A Matter of Radiance

This publication is an integral part of the exhibition at the The Uzbekistan National Pavilion at the 19th International Architecture Exhibition – La Biennale di Venezia. Responding to the Biennale’s overarching theme, Intelligens. Natural. Artificial. Collective., the pavilion of Uzbekistan titled A Matter of Radiance investigates the scientific and cultural relevance of a modernist scientific structure, the Heliocomplex “Sun”, built in 1987 near Tashkent. The complex is one of only two structures worldwide equipped with a large solar furnace to study material behaviour at extreme temperatures. Capable of reaching temperatures close to 3,000 degrees Celsius very fast, the furnace was initially conceived for space and military research, but is now being considered for its potential as a hub for material innovation and sustainability, contributing to Uzbekistan’s broader commitment to a sustainable future.

 

This catalogue looks beyond the architectural elements to the least documented aspects of the furnace: the reasons behind its conception and the process of development, the key figures, and its actual, rather paradoxical existence. As well as attempting to document important historical, technological, and architectural decisions, this publication assembles a series of narratives—factual, personal, analytical, fictional—that build a blurred image of what this place could actually signify.

 

The catalogue contributors include the writer Suhbat Aflatuni, the sociologist Steven Woolgar, the artist Armin Linke, as well as, the emerging Tashkent artists Azamat Abbasov, Ester Sheynfeld, and Mukhiddin Riskiyev.
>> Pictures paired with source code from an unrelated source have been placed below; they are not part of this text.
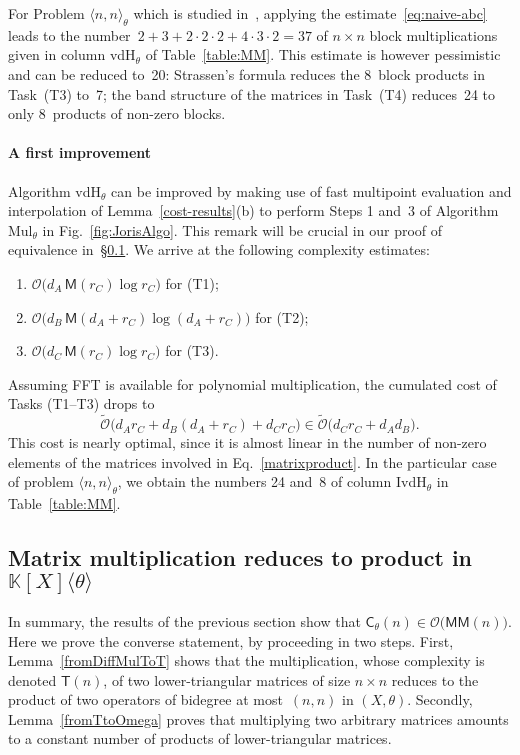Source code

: \documentclass{sig-alt-full}
\newcommand{\x}{X}
\newcommand{\Tx}{\theta}
\newcommand{\bigO}{{\mathcal{O}}}
\newcommand{\bigOsoft}{\tilde{\mathcal{O}}}
\newcommand{\MM}{\mathsf{MM}}
\def\OMul#1#2#3{\langle #1,#2 \rangle_{#3}}
\newcommand{\sC}{\mathsf{C}}
\newcommand{\sM}{\mathsf{M}}
\newcommand{\sT}{\mathsf{T}}
\newcommand{\bK}{\mathbb{K}}
\begin{document}
For Problem $\OMul nn \Tx$ which is studied in~\cite{vdHoeven02}, applying the estimate~\eqref{eq:naive-abc} leads to the number~$2+3+2\cdot2\cdot2+4\cdot3\cdot2=37$ of $n \times n$ block multiplications given in column \textsf{vdH${}_\Tx$} of Table~\ref{table:MM}.
This estimate is however pessimistic and can be reduced to~20:
Strassen's formula reduces the 8~block products in Task~(T3) to~7;
the band structure of the matrices in Task~(T4) reduces~24 to only 8~products of non-zero blocks.



\paragraph*{A first improvement}
Algorithm \textsf{vdH${}_\Tx$} can be improved
by making use of fast multipoint evaluation and interpolation of Lemma~\ref{cost-results}(b) to perform Steps 1 and~3 of Algorithm {\textsf{Mul${}_\Tx$}} in Fig.~\ref{fig:JorisAlgo}.
This remark will be crucial in our proof of equivalence in~\S\ref{ssec:MatToOper}.
We arrive at the following complexity estimates:
\begin{enumerate}
\item $\bigO\bigl(d_A \, \sM(r_C) \log r_C \bigr)$ for (T1);
\item $\bigO\bigl(d_B \, \sM(d_A+r_C) \log (d_A+r_C) \bigr)$ for (T2);
\item $\bigO\bigl(d_C \, \sM(r_C) \log r_C \bigr)$ for (T3).
\end{enumerate}

Assuming FFT is available for polynomial multiplication, the cumulated  cost of Tasks (T1--T3) drops to
\[\bigOsoft\bigl(d_A r_C + d_B(d_A+r_C) + d_C r_C\bigr) \in  \bigOsoft\bigl( d_Cr_C + d_A d_B\bigr).\]
This cost is nearly optimal, since it is almost linear in the number of non-zero elements of the matrices involved in Eq.~\eqref{matrixproduct}.
In the particular case of problem $\OMul nn \Tx$, we obtain the numbers 24 and~8 of column \textsf{IvdH${}_\Tx$} in Table~\ref{table:MM}.



\subsection{Matrix multiplication reduces to  product in $ \bK[\x]\langle \Tx  \rangle$} \label{ssec:MatToOper}
In summary, the results of the previous section show that $\sC_\Tx(n)\in \bigO\bigl(\MM(n)\bigr)$.
Here we prove the converse statement, by proceeding in two steps.
First, Lemma~\ref{fromDiffMulToT} shows that the multiplication, whose complexity is denoted $\sT(n)$, of two lower-tri\-an\-gu\-lar matrices of size $n\times n$ reduces to the product of two operators of bidegree at most~$(n,n)$ in $(\x,\Tx)$.
Secondly, Lemma~\ref{fromTtoOmega} proves that multiplying two arbitrary matrices amounts to a constant number of products of lower-triangular matrices.
\end{document}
The interviews with Tashkent physicists Odilkhuja Parpiev, Ilkhom Pirmatov, Sultan Suleymanov, and with Rustam Azimov, the son of Sadyk Azimov, unveil untold stories about the conception and history of this modernist infrastructure and highlight the legacy of Sadyk Azimov, the Uzbek physicist and academician who dedicated his career to the construction and launch of the Institute.